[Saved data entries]
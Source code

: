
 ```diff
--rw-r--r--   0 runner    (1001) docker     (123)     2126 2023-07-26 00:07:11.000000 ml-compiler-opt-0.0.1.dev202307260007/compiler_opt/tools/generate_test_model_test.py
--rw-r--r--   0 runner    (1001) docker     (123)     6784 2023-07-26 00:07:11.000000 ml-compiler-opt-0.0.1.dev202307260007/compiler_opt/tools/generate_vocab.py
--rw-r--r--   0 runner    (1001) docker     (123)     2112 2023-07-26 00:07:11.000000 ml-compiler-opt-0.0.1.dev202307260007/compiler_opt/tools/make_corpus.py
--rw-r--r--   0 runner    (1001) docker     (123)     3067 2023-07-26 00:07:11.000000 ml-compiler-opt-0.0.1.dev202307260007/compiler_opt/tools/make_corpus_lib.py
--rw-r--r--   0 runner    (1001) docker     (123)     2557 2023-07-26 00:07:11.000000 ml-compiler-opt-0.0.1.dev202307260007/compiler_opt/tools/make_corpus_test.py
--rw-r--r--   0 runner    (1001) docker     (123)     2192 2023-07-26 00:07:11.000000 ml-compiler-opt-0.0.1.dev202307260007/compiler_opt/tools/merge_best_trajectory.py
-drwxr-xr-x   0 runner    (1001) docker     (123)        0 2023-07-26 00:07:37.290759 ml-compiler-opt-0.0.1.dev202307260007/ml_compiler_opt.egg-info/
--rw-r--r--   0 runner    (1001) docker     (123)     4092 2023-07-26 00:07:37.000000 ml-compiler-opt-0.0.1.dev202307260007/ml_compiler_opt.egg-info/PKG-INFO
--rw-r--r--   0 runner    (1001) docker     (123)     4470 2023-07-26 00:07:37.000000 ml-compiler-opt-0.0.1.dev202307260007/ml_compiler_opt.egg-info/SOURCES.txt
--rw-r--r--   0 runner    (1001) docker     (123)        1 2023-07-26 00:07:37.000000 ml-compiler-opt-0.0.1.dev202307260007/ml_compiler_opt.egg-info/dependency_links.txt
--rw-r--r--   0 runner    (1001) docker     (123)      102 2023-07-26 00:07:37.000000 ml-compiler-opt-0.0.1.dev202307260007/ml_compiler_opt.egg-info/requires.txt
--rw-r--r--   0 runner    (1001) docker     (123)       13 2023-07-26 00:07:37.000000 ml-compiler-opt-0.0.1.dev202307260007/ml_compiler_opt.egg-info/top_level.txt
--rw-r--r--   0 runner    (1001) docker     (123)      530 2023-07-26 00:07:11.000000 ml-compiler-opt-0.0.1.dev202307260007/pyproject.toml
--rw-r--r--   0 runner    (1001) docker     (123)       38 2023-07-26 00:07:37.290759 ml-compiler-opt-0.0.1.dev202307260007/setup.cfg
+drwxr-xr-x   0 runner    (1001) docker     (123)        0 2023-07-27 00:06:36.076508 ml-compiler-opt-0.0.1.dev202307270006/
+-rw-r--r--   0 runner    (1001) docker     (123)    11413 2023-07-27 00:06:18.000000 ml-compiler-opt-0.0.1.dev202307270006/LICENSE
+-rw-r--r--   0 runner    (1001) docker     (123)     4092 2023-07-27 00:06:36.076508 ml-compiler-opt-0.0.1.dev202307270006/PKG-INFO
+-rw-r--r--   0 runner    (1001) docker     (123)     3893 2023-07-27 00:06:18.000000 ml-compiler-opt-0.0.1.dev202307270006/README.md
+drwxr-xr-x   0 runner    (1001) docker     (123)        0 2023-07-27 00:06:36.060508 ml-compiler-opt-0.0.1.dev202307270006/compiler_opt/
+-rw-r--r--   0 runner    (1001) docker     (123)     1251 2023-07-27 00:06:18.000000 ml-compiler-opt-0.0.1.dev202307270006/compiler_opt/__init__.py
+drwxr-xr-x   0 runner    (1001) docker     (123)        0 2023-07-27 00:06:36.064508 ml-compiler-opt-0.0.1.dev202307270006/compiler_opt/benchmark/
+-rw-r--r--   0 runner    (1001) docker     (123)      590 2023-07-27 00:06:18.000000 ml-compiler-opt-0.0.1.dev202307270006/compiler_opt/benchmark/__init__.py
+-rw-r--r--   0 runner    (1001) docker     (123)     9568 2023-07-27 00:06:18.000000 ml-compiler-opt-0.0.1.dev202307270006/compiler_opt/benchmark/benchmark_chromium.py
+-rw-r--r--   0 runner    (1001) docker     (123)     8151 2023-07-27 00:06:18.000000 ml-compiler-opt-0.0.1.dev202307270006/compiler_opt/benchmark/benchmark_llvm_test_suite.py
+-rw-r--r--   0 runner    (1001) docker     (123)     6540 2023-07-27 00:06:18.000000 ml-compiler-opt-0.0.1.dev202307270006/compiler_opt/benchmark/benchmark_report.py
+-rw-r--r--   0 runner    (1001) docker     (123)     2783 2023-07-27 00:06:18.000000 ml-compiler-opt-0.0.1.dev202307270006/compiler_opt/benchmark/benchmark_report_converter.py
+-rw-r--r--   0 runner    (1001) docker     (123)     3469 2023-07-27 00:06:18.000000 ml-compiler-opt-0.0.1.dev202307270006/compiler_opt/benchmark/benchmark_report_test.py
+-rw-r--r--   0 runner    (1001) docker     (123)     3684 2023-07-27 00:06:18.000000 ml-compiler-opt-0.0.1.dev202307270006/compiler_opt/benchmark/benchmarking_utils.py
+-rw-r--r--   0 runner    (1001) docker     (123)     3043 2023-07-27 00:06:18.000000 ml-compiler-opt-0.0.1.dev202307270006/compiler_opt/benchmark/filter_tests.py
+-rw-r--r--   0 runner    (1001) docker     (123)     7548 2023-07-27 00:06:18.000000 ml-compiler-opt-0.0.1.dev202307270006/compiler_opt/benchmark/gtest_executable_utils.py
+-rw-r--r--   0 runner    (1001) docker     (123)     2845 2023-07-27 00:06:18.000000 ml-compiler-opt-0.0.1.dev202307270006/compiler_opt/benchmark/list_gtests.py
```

• What you should do: Say how many lines above include "drwxr". The number alone is the answer.

• Response area: 4